__EXERCISE OBJECTIVE__
Exactly the lines from the beginning of the records below through the line with "These files are" must be given again, without pictures.

__Dataset entries__
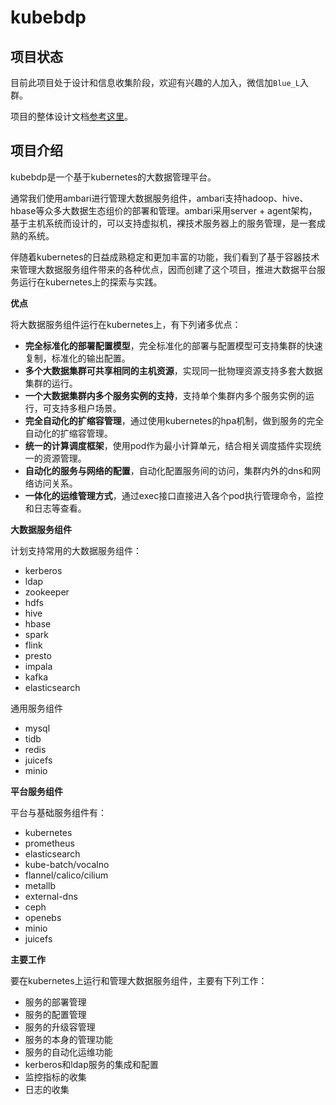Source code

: # kubebdp

## 项目状态

目前此项目处于设计和信息收集阶段，欢迎有兴趣的人加入，微信加`Blue_L`入群。

项目的整体设计文档[参考这里](docs/design.md)。

## 项目介绍

kubebdp是一个基于kubernetes的大数据管理平台。

通常我们使用ambari进行管理大数据服务组件，ambari支持hadoop、hive、hbase等众多大数据生态组价的部署和管理。ambari采用server + agent架构，基于主机系统而设计的，可以支持虚拟机，裸技术服务器上的服务管理，是一套成熟的系统。

伴随着kubernetes的日益成熟稳定和更加丰富的功能，我们看到了基于容器技术来管理大数据服务组件带来的各种优点，因而创建了这个项目，推进大数据平台服务运行在kubernetes上的探索与实践。

**优点**

将大数据服务组件运行在kubernetes上，有下列诸多优点：

- **完全标准化的部署配置模型**，完全标准化的部署与配置模型可支持集群的快速复制，标准化的输出配置。
- **多个大数据集群可共享相同的主机资源**，实现同一批物理资源支持多套大数据集群的运行。
- **一个大数据集群内多个服务实例的支持**，支持单个集群内多个服务实例的运行，可支持多租户场景。
- **完全自动化的扩缩容管理**，通过使用kubernetes的hpa机制，做到服务的完全自动化的扩缩容管理。
- **统一的计算调度框架**，使用pod作为最小计算单元，结合相关调度插件实现统一的资源管理。
- **自动化的服务与网络的配置**，自动化配置服务间的访问，集群内外的dns和网络访问关系。
- **一体化的运维管理方式**，通过exec接口直接进入各个pod执行管理命令，监控和日志等查看。

**大数据服务组件**

计划支持常用的大数据服务组件：

- kerberos
- ldap
- zookeeper
- hdfs
- hive
- hbase
- spark
- flink
- presto
- impala
- kafka
- elasticsearch

通用服务组件

- mysql
- tidb
- redis
- juicefs
- minio

**平台服务组件**

平台与基础服务组件有：

- kubernetes
- prometheus
- elasticsearch
- kube-batch/vocalno
- flannel/calico/cilium
- metallb
- external-dns
- ceph
- openebs
- minio
- juicefs

**主要工作**

要在kubernetes上运行和管理大数据服务组件，主要有下列工作：

- 服务的部署管理
- 服务的配置管理
- 服务的升级容管理
- 服务的本身的管理功能
- 服务的自动化运维功能
- kerberos和ldap服务的集成和配置
- 监控指标的收集
- 日志的收集
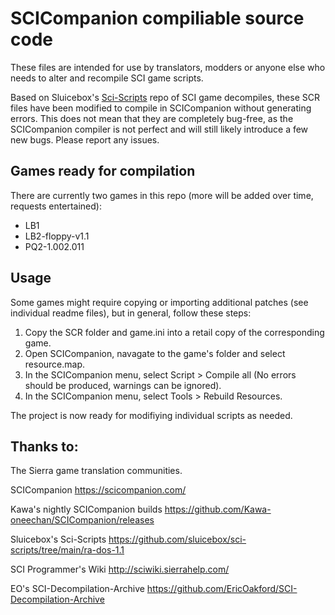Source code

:# SCICompanion compiliable source code

These files are intended for use by translators, modders or anyone else who needs to alter and recompile SCI game scripts.

Based on Sluicebox's <a href="https://github.com/sluicebox/sci-scripts/tree/main/ra-dos-1.1">Sci-Scripts</a> repo of SCI game decompiles, these SCR files have been modified to compile in SCICompanion without generating errors. This does not mean that they are completely bug-free, as the SCICompanion compiler is not perfect and will still likely introduce a few new bugs. Please report any issues.

## Games ready for compilation

There are currently two games in this repo (more will be added over time, requests entertained):

- LB1
- LB2-floppy-v1.1
- PQ2-1.002.011

## Usage

Some games might require copying or importing additional patches (see individual readme files), but in general, follow these steps: 

1. Copy the SCR folder and game.ini into a retail copy of the corresponding game. 
2. Open SCICompanion, navagate to the game's folder and select resource.map.
3. In the SCICompanion menu, select Script > Compile all (No errors should be produced, warnings can be ignored).
4. In the SCICompanion menu, select Tools > Rebuild Resources.

The project is now ready for modifiying individual scripts as needed.

## Thanks to:

The Sierra game translation communities.

SCICompanion
https://scicompanion.com/

Kawa's nightly SCICompanion builds
https://github.com/Kawa-oneechan/SCICompanion/releases

Sluicebox's Sci-Scripts 
https://github.com/sluicebox/sci-scripts/tree/main/ra-dos-1.1

SCI Programmer's Wiki
http://sciwiki.sierrahelp.com/

EO's SCI-Decompilation-Archive
https://github.com/EricOakford/SCI-Decompilation-Archive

__YOUR SOLUTION__
Source code

: # kubebdp

## 项目状态

目前此项目处于设计和信息收集阶段，欢迎有兴趣的人加入，微信加`Blue_L`入群。

项目的整体设计文档[参考这里](docs/design.md)。

## 项目介绍

kubebdp是一个基于kubernetes的大数据管理平台。

通常我们使用ambari进行管理大数据服务组件，ambari支持hadoop、hive、hbase等众多大数据生态组价的部署和管理。ambari采用server + agent架构，基于主机系统而设计的，可以支持虚拟机，裸技术服务器上的服务管理，是一套成熟的系统。

伴随着kubernetes的日益成熟稳定和更加丰富的功能，我们看到了基于容器技术来管理大数据服务组件带来的各种优点，因而创建了这个项目，推进大数据平台服务运行在kubernetes上的探索与实践。

**优点**

将大数据服务组件运行在kubernetes上，有下列诸多优点：

- **完全标准化的部署配置模型**，完全标准化的部署与配置模型可支持集群的快速复制，标准化的输出配置。
- **多个大数据集群可共享相同的主机资源**，实现同一批物理资源支持多套大数据集群的运行。
- **一个大数据集群内多个服务实例的支持**，支持单个集群内多个服务实例的运行，可支持多租户场景。
- **完全自动化的扩缩容管理**，通过使用kubernetes的hpa机制，做到服务的完全自动化的扩缩容管理。
- **统一的计算调度框架**，使用pod作为最小计算单元，结合相关调度插件实现统一的资源管理。
- **自动化的服务与网络的配置**，自动化配置服务间的访问，集群内外的dns和网络访问关系。
- **一体化的运维管理方式**，通过exec接口直接进入各个pod执行管理命令，监控和日志等查看。

**大数据服务组件**

计划支持常用的大数据服务组件：

- kerberos
- ldap
- zookeeper
- hdfs
- hive
- hbase
- spark
- flink
- presto
- impala
- kafka
- elasticsearch

通用服务组件

- mysql
- tidb
- redis
- juicefs
- minio

**平台服务组件**

平台与基础服务组件有：

- kubernetes
- prometheus
- elasticsearch
- kube-batch/vocalno
- flannel/calico/cilium
- metallb
- external-dns
- ceph
- openebs
- minio
- juicefs

**主要工作**

要在kubernetes上运行和管理大数据服务组件，主要有下列工作：

- 服务的部署管理
- 服务的配置管理
- 服务的升级容管理
- 服务的本身的管理功能
- 服务的自动化运维功能
- kerberos和ldap服务的集成和配置
- 监控指标的收集
- 日志的收集
Source code

:# SCICompanion compiliable source code

These files are intended for use by translators, modders or anyone else who needs to alter and recompile SCI game scripts.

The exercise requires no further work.